**Exercise materials**.

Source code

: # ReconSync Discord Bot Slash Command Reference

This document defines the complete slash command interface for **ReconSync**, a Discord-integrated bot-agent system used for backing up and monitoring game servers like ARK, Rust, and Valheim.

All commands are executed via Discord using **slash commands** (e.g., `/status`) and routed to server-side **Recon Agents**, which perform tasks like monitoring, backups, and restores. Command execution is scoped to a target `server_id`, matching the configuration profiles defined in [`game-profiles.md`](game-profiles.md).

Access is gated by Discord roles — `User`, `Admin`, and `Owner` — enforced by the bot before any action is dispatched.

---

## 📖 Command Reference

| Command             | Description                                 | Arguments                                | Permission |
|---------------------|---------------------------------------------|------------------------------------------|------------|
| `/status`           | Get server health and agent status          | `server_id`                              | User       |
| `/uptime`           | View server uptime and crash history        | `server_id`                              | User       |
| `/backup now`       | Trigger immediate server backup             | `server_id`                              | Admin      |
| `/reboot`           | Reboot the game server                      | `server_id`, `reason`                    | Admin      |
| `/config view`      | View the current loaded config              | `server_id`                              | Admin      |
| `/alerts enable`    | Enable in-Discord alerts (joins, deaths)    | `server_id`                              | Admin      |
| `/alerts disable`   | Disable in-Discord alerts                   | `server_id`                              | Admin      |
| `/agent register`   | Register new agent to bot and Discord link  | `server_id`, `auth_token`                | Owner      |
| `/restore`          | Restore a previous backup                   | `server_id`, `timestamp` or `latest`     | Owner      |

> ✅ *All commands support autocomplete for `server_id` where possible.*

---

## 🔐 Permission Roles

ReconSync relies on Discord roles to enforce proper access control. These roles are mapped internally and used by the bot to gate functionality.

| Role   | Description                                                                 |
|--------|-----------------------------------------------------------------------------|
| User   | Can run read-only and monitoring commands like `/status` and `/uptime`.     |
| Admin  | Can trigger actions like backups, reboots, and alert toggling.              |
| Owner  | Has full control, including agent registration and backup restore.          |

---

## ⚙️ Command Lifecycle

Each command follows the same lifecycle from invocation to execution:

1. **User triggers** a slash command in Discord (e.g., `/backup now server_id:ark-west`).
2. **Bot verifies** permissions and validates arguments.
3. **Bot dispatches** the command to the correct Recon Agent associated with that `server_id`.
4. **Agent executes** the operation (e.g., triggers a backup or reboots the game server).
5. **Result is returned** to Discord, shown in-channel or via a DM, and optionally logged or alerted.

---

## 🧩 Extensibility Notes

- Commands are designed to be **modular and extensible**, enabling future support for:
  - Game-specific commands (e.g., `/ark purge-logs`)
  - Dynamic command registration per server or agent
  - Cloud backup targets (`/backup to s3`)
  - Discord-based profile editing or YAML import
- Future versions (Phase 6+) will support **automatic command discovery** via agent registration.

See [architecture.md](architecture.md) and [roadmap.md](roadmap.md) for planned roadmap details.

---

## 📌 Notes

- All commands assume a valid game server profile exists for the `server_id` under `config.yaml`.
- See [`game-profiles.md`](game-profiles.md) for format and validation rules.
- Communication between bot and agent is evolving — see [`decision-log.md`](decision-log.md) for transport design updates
...
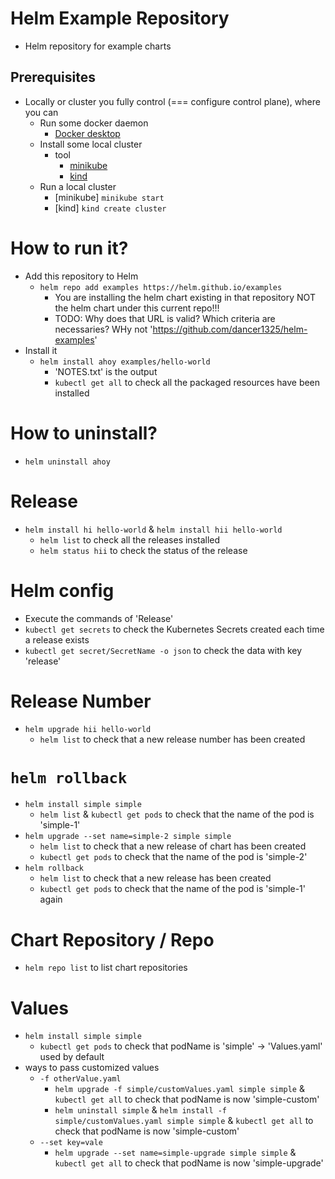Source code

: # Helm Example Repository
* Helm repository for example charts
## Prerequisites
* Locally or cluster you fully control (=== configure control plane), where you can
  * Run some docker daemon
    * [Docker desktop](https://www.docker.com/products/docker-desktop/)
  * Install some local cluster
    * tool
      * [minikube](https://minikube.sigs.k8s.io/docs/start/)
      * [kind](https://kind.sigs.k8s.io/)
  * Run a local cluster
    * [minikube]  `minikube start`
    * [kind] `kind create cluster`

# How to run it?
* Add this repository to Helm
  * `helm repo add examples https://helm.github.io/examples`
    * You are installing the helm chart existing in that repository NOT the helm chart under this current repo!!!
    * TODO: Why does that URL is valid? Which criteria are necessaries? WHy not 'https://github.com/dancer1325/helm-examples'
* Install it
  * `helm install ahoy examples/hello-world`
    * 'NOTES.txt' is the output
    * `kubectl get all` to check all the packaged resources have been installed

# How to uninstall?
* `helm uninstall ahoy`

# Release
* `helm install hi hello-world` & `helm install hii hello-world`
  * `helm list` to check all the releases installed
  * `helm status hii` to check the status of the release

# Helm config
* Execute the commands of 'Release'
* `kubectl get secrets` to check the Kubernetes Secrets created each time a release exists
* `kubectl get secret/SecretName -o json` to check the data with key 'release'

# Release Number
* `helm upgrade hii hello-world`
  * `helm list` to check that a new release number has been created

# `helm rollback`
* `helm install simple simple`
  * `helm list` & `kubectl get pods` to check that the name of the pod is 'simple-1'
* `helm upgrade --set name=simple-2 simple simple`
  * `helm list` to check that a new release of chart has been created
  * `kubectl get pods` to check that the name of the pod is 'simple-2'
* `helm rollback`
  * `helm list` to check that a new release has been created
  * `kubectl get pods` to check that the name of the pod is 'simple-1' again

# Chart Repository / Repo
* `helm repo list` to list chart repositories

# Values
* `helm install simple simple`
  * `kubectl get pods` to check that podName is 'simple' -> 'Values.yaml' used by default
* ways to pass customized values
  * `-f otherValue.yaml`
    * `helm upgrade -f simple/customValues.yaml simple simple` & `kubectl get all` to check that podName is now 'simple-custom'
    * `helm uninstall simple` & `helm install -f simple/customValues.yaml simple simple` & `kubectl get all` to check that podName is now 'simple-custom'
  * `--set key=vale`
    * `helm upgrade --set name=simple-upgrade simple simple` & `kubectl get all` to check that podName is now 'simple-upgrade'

**Task requirements**. After locating the line with "where you can" in the material above, return it and each line after it exactly, ending at the line with "is the output".

**Output of the exercise**.
* Locally or cluster you fully control (=== configure control plane), where you can
  * Run some docker daemon
    * [Docker desktop](https://www.docker.com/products/docker-desktop/)
  * Install some local cluster
    * tool
      * [minikube](https://minikube.sigs.k8s.io/docs/start/)
      * [kind](https://kind.sigs.k8s.io/)
  * Run a local cluster
    * [minikube]  `minikube start`
    * [kind] `kind create cluster`

# How to run it?
* Add this repository to Helm
  * `helm repo add examples https://helm.github.io/examples`
    * You are installing the helm chart existing in that repository NOT the helm chart under this current repo!!!
    * TODO: Why does that URL is valid? Which criteria are necessaries? WHy not 'https://github.com/dancer1325/helm-examples'
* Install it
  * `helm install ahoy examples/hello-world`
    * 'NOTES.txt' is the output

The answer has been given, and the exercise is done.